How Oculus (2013) Did Horror Right
Mike Flanagan’s Oculus may be passed over by some horror fanatics as yet another film about a creepy ghost that inhabits a mysterious object, but that’s where they’d be dead wrong. As the protagonist Kaylie (Karen Gillan) attempts to prove her brother Tim’s (Brenton Thwaites) innocence in the murder of their parents, she recovers the haunted mirror that once resided in their home, believing it to be the cause of their deaths. The 2013 film is nuanced in its style, however, as it merges the minds of its often highly analytical fans of the genre with Kaylie’s thorough plan to beat the mirror at its own game. Because the mirror is able to change one’s conception of reality, causing hallucinations, confusion, injury, and death, Kaylie comes prepared with her own set of traps.
She boasts to Tim about her multiple video cameras to document the mirror’s activity (and keep track of their own), multiple analog timers set to change the camera’s tapes, eat, and drink, and individual thermostats for each room that will alert the pair if the temperature fluctuates even 5 degrees. The final trap has to be the cleverest, though, as anyone who tries to break the mirror either fails or dies. To combat this, she intends to destroy the object using a weaponized 20-pound anchor strapped to the ceiling, attached to a timer that, if not reset every thirty minutes, will release and smash into the mirror, shattering it completely.
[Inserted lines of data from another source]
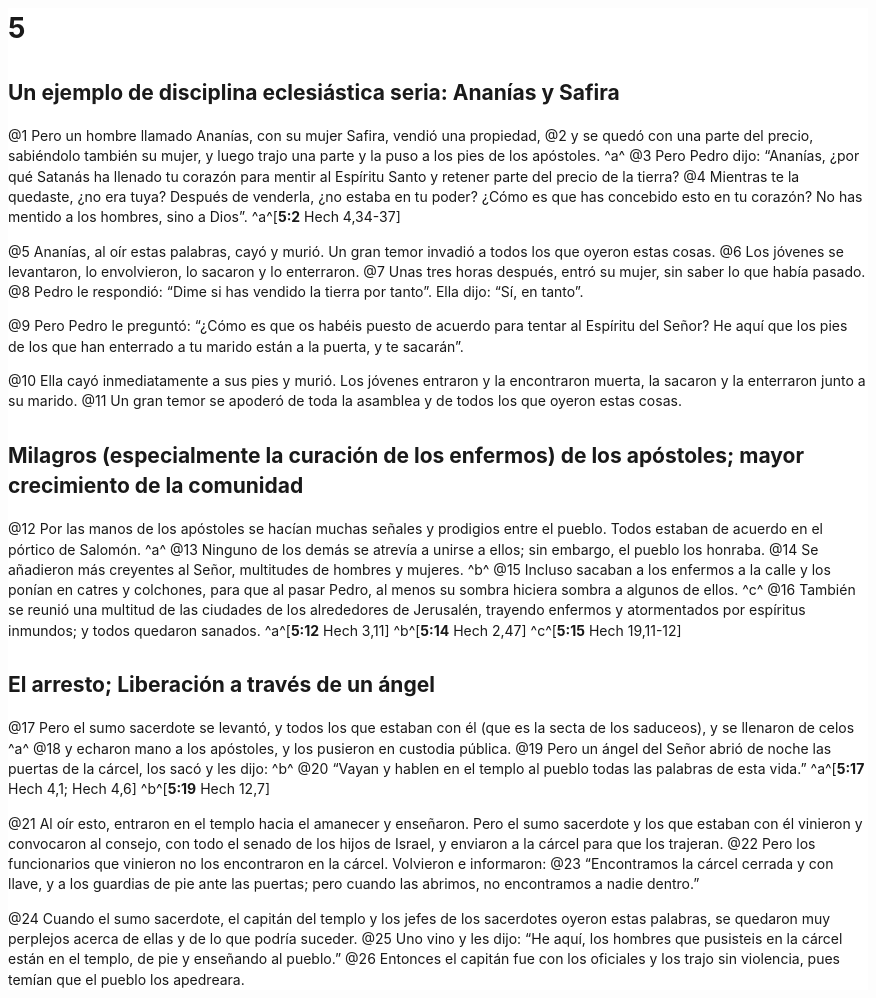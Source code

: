 # 5
## Un ejemplo de disciplina eclesiástica seria: Ananías y Safira
@1 Pero un hombre llamado Ananías, con su mujer Safira, vendió una propiedad, @2 y se quedó con una parte del precio, sabiéndolo también su mujer, y luego trajo una parte y la puso a los pies de los apóstoles. ^a^ @3 Pero Pedro dijo: “Ananías, ¿por qué Satanás ha llenado tu corazón para mentir al Espíritu Santo y retener parte del precio de la tierra? @4 Mientras te la quedaste, ¿no era tuya? Después de venderla, ¿no estaba en tu poder? ¿Cómo es que has concebido esto en tu corazón? No has mentido a los hombres, sino a Dios”.
^a^[**5:2** Hech 4,34-37]

@5 Ananías, al oír estas palabras, cayó y murió. Un gran temor invadió a todos los que oyeron estas cosas. @6 Los jóvenes se levantaron, lo envolvieron, lo sacaron y lo enterraron. @7 Unas tres horas después, entró su mujer, sin saber lo que había pasado. @8 Pedro le respondió: “Dime si has vendido la tierra por tanto”. Ella dijo: “Sí, en tanto”.

@9 Pero Pedro le preguntó: “¿Cómo es que os habéis puesto de acuerdo para tentar al Espíritu del Señor? He aquí que los pies de los que han enterrado a tu marido están a la puerta, y te sacarán”.

@10 Ella cayó inmediatamente a sus pies y murió. Los jóvenes entraron y la encontraron muerta, la sacaron y la enterraron junto a su marido. @11 Un gran temor se apoderó de toda la asamblea y de todos los que oyeron estas cosas.

## Milagros (especialmente la curación de los enfermos) de los apóstoles; mayor crecimiento de la comunidad
@12 Por las manos de los apóstoles se hacían muchas señales y prodigios entre el pueblo. Todos estaban de acuerdo en el pórtico de Salomón. ^a^ @13 Ninguno de los demás se atrevía a unirse a ellos; sin embargo, el pueblo los honraba. @14 Se añadieron más creyentes al Señor, multitudes de hombres y mujeres. ^b^ @15 Incluso sacaban a los enfermos a la calle y los ponían en catres y colchones, para que al pasar Pedro, al menos su sombra hiciera sombra a algunos de ellos. ^c^ @16 También se reunió una multitud de las ciudades de los alrededores de Jerusalén, trayendo enfermos y atormentados por espíritus inmundos; y todos quedaron sanados.
^a^[**5:12** Hech 3,11] ^b^[**5:14** Hech 2,47] ^c^[**5:15** Hech 19,11-12]

## El arresto; Liberación a través de un ángel
@17 Pero el sumo sacerdote se levantó, y todos los que estaban con él (que es la secta de los saduceos), y se llenaron de celos ^a^ @18 y echaron mano a los apóstoles, y los pusieron en custodia pública. @19 Pero un ángel del Señor abrió de noche las puertas de la cárcel, los sacó y les dijo: ^b^ @20 “Vayan y hablen en el templo al pueblo todas las palabras de esta vida.”
^a^[**5:17** Hech 4,1; Hech 4,6] ^b^[**5:19** Hech 12,7]

@21 Al oír esto, entraron en el templo hacia el amanecer y enseñaron. Pero el sumo sacerdote y los que estaban con él vinieron y convocaron al consejo, con todo el senado de los hijos de Israel, y enviaron a la cárcel para que los trajeran. @22 Pero los funcionarios que vinieron no los encontraron en la cárcel. Volvieron e informaron: @23 “Encontramos la cárcel cerrada y con llave, y a los guardias de pie ante las puertas; pero cuando las abrimos, no encontramos a nadie dentro.”

@24 Cuando el sumo sacerdote, el capitán del templo y los jefes de los sacerdotes oyeron estas palabras, se quedaron muy perplejos acerca de ellas y de lo que podría suceder. @25 Uno vino y les dijo: “He aquí, los hombres que pusisteis en la cárcel están en el templo, de pie y enseñando al pueblo.” @26 Entonces el capitán fue con los oficiales y los trajo sin violencia, pues temían que el pueblo los apedreara.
This intelligent and detailed plan seems fool-proof, which makes what follows all the more terrifying. Most horror movies don’t truly get to people because, for lack of a better word, the protagonists tend to be idiots. They’re careless, take almost zero precautions, and make terrible decisions, invoking a sense of comfort because we as viewers can say “oh, I would have done that differently”, and in that way, we couldn’t fall prey to the monster behind the screen. In this film, however, director Mike Flanagan has already thought of every possible solution before you can, creating this feeling of doom and powerlessness as the events of Oculus go down. As the mirror fights through all of Kaylie’s defenses, Tim panics and activates the anchor to end it all, but the mirror beats them a final time, using Kaylie as a body shield by drawing her in close with visions of her mother, reaching out for a hug. Unlike most other victims in horror films, it was precisely her careful planning that eventually caused her demise, leaving viewers with the haunting question; “what could I have possibly done differently?"